* _DATA_:
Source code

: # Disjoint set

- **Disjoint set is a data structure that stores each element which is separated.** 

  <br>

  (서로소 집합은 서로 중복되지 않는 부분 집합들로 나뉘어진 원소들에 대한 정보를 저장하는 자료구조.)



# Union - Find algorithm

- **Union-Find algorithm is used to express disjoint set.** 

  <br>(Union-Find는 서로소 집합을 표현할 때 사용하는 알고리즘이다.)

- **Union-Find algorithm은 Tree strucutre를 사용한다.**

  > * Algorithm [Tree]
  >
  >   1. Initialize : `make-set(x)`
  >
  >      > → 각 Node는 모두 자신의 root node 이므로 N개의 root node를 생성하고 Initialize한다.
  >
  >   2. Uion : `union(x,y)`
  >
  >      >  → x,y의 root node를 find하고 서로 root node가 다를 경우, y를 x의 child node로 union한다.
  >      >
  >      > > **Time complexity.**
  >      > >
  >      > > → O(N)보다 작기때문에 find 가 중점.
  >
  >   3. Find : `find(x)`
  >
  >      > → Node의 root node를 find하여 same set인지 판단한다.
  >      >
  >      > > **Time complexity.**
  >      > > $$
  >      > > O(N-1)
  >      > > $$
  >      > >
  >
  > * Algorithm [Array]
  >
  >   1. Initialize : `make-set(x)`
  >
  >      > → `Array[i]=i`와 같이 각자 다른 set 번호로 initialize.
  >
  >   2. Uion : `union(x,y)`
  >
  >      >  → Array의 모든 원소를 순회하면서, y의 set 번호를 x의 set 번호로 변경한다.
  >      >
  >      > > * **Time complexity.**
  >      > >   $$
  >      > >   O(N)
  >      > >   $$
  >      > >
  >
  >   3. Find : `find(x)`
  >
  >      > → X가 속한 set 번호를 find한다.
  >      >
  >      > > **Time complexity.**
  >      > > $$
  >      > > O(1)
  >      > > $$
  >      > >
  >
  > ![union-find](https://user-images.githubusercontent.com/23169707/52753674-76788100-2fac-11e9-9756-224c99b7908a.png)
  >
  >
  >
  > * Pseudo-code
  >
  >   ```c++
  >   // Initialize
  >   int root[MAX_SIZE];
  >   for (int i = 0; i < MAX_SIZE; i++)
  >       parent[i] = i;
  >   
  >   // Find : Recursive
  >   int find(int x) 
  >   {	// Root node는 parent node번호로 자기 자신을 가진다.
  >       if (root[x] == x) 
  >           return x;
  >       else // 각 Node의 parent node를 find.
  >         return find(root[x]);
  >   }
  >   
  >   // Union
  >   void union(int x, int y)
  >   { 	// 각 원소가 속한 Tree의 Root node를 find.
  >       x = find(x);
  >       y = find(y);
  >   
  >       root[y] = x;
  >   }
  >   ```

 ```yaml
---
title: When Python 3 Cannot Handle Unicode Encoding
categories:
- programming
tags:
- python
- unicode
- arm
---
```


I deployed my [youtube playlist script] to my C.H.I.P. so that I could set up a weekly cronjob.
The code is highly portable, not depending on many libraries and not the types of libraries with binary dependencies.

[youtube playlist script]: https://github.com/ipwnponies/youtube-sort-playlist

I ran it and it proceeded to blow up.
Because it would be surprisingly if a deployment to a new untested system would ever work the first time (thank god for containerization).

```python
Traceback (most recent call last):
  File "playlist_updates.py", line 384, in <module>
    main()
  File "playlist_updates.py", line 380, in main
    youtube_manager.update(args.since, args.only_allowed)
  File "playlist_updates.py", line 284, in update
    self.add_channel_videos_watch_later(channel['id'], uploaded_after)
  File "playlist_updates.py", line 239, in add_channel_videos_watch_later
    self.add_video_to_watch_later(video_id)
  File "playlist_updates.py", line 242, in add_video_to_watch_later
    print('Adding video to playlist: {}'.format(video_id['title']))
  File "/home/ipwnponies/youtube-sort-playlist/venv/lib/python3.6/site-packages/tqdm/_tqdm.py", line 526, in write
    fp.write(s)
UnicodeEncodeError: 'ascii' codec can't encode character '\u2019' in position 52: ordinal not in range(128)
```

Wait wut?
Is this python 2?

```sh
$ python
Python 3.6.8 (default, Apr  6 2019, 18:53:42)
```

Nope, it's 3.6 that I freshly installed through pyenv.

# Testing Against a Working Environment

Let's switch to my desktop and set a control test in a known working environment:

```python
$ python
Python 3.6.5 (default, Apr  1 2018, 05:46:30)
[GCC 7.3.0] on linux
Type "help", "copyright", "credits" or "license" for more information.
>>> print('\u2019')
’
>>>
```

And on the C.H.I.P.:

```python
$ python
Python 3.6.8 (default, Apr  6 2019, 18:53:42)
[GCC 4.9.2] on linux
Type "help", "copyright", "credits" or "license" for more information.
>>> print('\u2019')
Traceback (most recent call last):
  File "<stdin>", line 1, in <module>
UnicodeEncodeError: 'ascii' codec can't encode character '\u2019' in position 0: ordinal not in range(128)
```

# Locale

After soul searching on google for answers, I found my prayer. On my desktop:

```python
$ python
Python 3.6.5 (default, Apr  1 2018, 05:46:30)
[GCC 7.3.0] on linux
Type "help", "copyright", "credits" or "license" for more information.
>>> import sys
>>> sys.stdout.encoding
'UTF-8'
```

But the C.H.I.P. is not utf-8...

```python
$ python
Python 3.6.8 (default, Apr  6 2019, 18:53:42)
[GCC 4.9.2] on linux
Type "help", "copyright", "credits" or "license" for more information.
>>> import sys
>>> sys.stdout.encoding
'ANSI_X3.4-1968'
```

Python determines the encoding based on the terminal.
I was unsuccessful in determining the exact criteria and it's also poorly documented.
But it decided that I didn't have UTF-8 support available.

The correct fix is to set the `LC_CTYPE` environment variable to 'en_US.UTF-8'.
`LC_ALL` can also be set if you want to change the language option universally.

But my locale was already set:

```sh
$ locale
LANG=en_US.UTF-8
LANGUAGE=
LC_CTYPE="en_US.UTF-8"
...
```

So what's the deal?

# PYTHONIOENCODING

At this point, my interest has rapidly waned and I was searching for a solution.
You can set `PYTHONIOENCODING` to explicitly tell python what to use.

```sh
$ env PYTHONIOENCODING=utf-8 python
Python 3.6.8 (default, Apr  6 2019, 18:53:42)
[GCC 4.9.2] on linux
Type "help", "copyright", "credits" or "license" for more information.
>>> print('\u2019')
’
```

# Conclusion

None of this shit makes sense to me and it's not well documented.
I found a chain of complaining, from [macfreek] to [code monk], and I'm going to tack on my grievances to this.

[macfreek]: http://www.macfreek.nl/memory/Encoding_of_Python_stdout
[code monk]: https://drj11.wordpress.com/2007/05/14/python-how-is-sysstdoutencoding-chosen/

* _WHAT YOU WILL DO_:
What you return should be the lines from the start of the data through the line with "set 번호로 initialize.", quoted exactly and nothing more.

* _RESPONSE FOR THIS EXERCISE_:
Source code

: # Disjoint set

- **Disjoint set is a data structure that stores each element which is separated.** 

  <br>

  (서로소 집합은 서로 중복되지 않는 부분 집합들로 나뉘어진 원소들에 대한 정보를 저장하는 자료구조.)



# Union - Find algorithm

- **Union-Find algorithm is used to express disjoint set.** 

  <br>(Union-Find는 서로소 집합을 표현할 때 사용하는 알고리즘이다.)

- **Union-Find algorithm은 Tree strucutre를 사용한다.**

  > * Algorithm [Tree]
  >
  >   1. Initialize : `make-set(x)`
  >
  >      > → 각 Node는 모두 자신의 root node 이므로 N개의 root node를 생성하고 Initialize한다.
  >
  >   2. Uion : `union(x,y)`
  >
  >      >  → x,y의 root node를 find하고 서로 root node가 다를 경우, y를 x의 child node로 union한다.
  >      >
  >      > > **Time complexity.**
  >      > >
  >      > > → O(N)보다 작기때문에 find 가 중점.
  >
  >   3. Find : `find(x)`
  >
  >      > → Node의 root node를 find하여 same set인지 판단한다.
  >      >
  >      > > **Time complexity.**
  >      > > $$
  >      > > O(N-1)
  >      > > $$
  >      > >
  >
  > * Algorithm [Array]
  >
  >   1. Initialize : `make-set(x)`
  >
  >      > → `Array[i]=i`와 같이 각자 다른 set 번호로 initialize.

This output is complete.